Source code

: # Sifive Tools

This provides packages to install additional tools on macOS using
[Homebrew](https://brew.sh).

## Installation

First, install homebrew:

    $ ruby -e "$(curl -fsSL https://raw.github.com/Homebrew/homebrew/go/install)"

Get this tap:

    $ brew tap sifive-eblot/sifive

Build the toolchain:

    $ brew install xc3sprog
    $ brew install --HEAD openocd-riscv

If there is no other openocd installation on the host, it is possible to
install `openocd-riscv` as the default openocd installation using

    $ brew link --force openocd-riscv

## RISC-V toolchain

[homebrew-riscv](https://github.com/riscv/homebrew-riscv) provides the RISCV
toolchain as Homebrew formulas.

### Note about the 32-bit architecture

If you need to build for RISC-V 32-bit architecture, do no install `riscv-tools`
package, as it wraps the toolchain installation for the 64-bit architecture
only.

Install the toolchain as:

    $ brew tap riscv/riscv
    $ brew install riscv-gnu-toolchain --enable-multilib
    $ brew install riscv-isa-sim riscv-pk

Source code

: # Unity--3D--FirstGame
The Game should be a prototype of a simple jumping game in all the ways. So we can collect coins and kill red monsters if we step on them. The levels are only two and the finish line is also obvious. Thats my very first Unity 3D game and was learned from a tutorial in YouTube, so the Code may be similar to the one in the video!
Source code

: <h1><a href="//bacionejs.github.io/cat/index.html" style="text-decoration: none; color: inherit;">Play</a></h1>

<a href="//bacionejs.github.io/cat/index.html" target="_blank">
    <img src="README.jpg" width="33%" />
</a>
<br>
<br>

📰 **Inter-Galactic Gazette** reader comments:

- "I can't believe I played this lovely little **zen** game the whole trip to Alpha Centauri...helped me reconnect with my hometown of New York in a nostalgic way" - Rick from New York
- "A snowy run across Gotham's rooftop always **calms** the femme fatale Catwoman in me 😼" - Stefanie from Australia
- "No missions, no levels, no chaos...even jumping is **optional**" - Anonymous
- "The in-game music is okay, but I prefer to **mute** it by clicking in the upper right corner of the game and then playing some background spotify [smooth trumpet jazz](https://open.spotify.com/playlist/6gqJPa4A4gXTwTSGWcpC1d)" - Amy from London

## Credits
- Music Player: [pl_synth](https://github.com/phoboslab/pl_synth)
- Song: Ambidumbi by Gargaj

+===+

TASK DETAILS: After reading the entries, reproduce every one of them exactly.

WRITTEN RESPONSE:
Source code

: # Sifive Tools

This provides packages to install additional tools on macOS using
[Homebrew](https://brew.sh).

## Installation

First, install homebrew:

    $ ruby -e "$(curl -fsSL https://raw.github.com/Homebrew/homebrew/go/install)"

Get this tap:

    $ brew tap sifive-eblot/sifive

Build the toolchain:

    $ brew install xc3sprog
    $ brew install --HEAD openocd-riscv

If there is no other openocd installation on the host, it is possible to
install `openocd-riscv` as the default openocd installation using

    $ brew link --force openocd-riscv

## RISC-V toolchain

[homebrew-riscv](https://github.com/riscv/homebrew-riscv) provides the RISCV
toolchain as Homebrew formulas.

### Note about the 32-bit architecture

If you need to build for RISC-V 32-bit architecture, do no install `riscv-tools`
package, as it wraps the toolchain installation for the 64-bit architecture
only.

Install the toolchain as:

    $ brew tap riscv/riscv
    $ brew install riscv-gnu-toolchain --enable-multilib
    $ brew install riscv-isa-sim riscv-pk

Source code

: # Unity--3D--FirstGame
The Game should be a prototype of a simple jumping game in all the ways. So we can collect coins and kill red monsters if we step on them. The levels are only two and the finish line is also obvious. Thats my very first Unity 3D game and was learned from a tutorial in YouTube, so the Code may be similar to the one in the video!
Source code

: <h1><a href="//bacionejs.github.io/cat/index.html" style="text-decoration: none; color: inherit;">Play</a></h1>

<a href="//bacionejs.github.io/cat/index.html" target="_blank">
    <img src="README.jpg" width="33%" />
</a>
<br>
<br>

📰 **Inter-Galactic Gazette** reader comments:

- "I can't believe I played this lovely little **zen** game the whole trip to Alpha Centauri...helped me reconnect with my hometown of New York in a nostalgic way" - Rick from New York
- "A snowy run across Gotham's rooftop always **calms** the femme fatale Catwoman in me 😼" - Stefanie from Australia
- "No missions, no levels, no chaos...even jumping is **optional**" - Anonymous
- "The in-game music is okay, but I prefer to **mute** it by clicking in the upper right corner of the game and then playing some background spotify [smooth trumpet jazz](https://open.spotify.com/playlist/6gqJPa4A4gXTwTSGWcpC1d)" - Amy from London

## Credits
- Music Player: [pl_synth](https://github.com/phoboslab/pl_synth)
- Song: Ambidumbi by Gargaj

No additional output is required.